Website has been hacked

Discussions of secure PHP coding. Security in software is important, so don't be afraid to ask. And when answering: be anal. Nitpick. No security vulnerability is too small.

Moderator: General Moderators

Post Reply
koolsamule
Forum Contributor
Posts: 130
Joined: Fri Sep 25, 2009 10:03 am

Website has been hacked

Post by koolsamule »

Hi chaps,

Bit of an URGENT one here, i have a php mysql website on a shared server with 123-reg.co.uk.

The site has been hacked somehow/somewhere.

If you enter the site in google, it appears as:
HackeD By PCH Crew {PakCyberHaxors.com}

But if you enter the site into the browser address, it shows fine.

The index.php file in the root of the site is a redirect, but as mentioned above, it seems to be working fine.

Is there anything I can do from my end, or is this a server issue?

Many thanks

Samuel
User avatar
John Cartwright
Site Admin
Posts: 11470
Joined: Tue Dec 23, 2003 2:10 am
Location: Toronto
Contact:

Re: Website has been hacked

Post by John Cartwright »

You probably need to plug the security hole in the code, not in the server configuration (although that may have been a part of it).

This is a very broad question though, and nearly impossible to answer without getting ones hands on it, as there could be many, many ways for a poorly written application to be hacked.

A couple things off the top of my head,

1) Change all your passwords immediately to something VERY strong.
2) Do you allow your users to upload files?
3) Do you implement some kind of front controller?

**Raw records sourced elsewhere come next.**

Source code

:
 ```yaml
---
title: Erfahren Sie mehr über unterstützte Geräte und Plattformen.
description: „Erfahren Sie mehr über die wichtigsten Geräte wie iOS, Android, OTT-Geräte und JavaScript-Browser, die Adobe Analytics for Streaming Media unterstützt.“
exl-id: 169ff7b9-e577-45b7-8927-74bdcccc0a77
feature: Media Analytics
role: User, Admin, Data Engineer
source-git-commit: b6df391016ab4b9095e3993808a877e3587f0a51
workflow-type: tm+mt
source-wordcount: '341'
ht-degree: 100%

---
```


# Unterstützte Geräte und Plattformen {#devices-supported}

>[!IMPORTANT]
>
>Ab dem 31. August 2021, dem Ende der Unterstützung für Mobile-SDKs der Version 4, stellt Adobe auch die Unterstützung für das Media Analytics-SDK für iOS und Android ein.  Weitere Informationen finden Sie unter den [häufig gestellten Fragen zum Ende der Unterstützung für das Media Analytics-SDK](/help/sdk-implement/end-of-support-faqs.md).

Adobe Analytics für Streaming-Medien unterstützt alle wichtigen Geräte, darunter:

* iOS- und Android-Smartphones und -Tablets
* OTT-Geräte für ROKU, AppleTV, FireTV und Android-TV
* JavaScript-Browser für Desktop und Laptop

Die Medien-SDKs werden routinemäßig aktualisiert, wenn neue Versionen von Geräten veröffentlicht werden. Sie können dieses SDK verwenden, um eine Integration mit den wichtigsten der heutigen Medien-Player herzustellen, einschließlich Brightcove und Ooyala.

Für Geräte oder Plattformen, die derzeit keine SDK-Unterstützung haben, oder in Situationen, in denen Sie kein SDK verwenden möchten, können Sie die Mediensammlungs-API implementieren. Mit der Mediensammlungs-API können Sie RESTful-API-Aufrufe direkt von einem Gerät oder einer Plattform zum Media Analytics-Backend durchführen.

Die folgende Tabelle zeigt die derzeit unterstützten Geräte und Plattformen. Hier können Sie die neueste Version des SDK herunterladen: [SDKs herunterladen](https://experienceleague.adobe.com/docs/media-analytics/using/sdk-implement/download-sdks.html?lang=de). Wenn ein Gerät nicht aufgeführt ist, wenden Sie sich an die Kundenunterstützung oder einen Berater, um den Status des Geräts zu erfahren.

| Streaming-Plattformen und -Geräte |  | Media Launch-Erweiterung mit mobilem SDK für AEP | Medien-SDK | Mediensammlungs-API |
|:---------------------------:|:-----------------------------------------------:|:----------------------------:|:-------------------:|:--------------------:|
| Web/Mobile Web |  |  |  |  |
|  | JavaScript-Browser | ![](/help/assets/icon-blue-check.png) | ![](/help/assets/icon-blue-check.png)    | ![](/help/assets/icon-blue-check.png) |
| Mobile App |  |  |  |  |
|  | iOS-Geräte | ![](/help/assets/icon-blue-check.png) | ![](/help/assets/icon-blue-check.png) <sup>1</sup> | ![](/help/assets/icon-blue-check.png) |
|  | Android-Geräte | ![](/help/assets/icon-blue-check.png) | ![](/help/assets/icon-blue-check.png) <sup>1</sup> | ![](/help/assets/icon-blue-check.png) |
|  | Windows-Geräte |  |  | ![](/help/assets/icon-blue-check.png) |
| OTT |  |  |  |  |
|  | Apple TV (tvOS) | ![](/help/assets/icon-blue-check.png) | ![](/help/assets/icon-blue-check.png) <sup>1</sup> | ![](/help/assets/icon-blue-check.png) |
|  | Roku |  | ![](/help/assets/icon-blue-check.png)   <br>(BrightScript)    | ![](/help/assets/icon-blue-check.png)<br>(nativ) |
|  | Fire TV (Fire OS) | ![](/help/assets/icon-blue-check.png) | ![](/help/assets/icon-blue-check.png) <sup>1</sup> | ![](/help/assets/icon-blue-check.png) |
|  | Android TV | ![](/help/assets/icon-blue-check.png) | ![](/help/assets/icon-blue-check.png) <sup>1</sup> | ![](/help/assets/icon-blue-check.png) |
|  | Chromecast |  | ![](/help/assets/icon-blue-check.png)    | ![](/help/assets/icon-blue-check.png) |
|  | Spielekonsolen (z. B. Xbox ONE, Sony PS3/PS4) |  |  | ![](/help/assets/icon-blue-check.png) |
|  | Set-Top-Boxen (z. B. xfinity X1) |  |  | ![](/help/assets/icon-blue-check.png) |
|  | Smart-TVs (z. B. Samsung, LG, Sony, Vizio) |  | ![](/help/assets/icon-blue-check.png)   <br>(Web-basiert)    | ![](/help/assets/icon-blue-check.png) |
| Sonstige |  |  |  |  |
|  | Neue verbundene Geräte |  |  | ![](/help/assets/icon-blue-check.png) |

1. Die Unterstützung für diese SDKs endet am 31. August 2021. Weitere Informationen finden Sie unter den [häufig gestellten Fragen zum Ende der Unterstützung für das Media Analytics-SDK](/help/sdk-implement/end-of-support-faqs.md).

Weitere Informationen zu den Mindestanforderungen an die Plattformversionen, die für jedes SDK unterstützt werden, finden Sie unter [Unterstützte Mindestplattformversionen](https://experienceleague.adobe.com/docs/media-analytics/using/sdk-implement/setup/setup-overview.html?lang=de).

If so, do you have allow_url_fopen enabled? If so, are you filtering properly?
4) What version of PHP are you running?
5) Do you have register globals enabled
6) Do you have a backup of your site prior to being hacked? If so, I would recommend immediately uploading the backup to restore your site. If you have had development on your site since the last backup, run a DIFF tool to determine what exactly has changed and to identify code that needs to be removed.

This list could go on for hours.
User avatar
pickle
Briney Mod
Posts: 6445
Joined: Mon Jan 19, 2004 6:11 pm
Location: 53.01N x 112.48W
Contact:

Re: Website has been hacked

Post by pickle »

See if any files have been changed recently. There might be some modifications done to .htaccess to have bots go one place (and therefore have the Google results be nerfed but usual users not). There might also be code doing similar work in your index file.

If you can do an `ls` on that directory, that should give you a good clue where to look.
Real programmers don't comment their code. If it was hard to write, it should be hard to understand.
User avatar
Mordred
DevNet Resident
Posts: 1579
Joined: Sun Sep 03, 2006 5:19 am
Location: Sofia, Bulgaria

Re: Website has been hacked

Post by Mordred »

1. You are seeing an old, cached by your browser, version of the site, and the site is really defaced.
2. The hackers show a different page to google than to the people, or - more sinister - they show the "old" site to you specifically, but the defaced one to everyone else. I doubt this is the case though.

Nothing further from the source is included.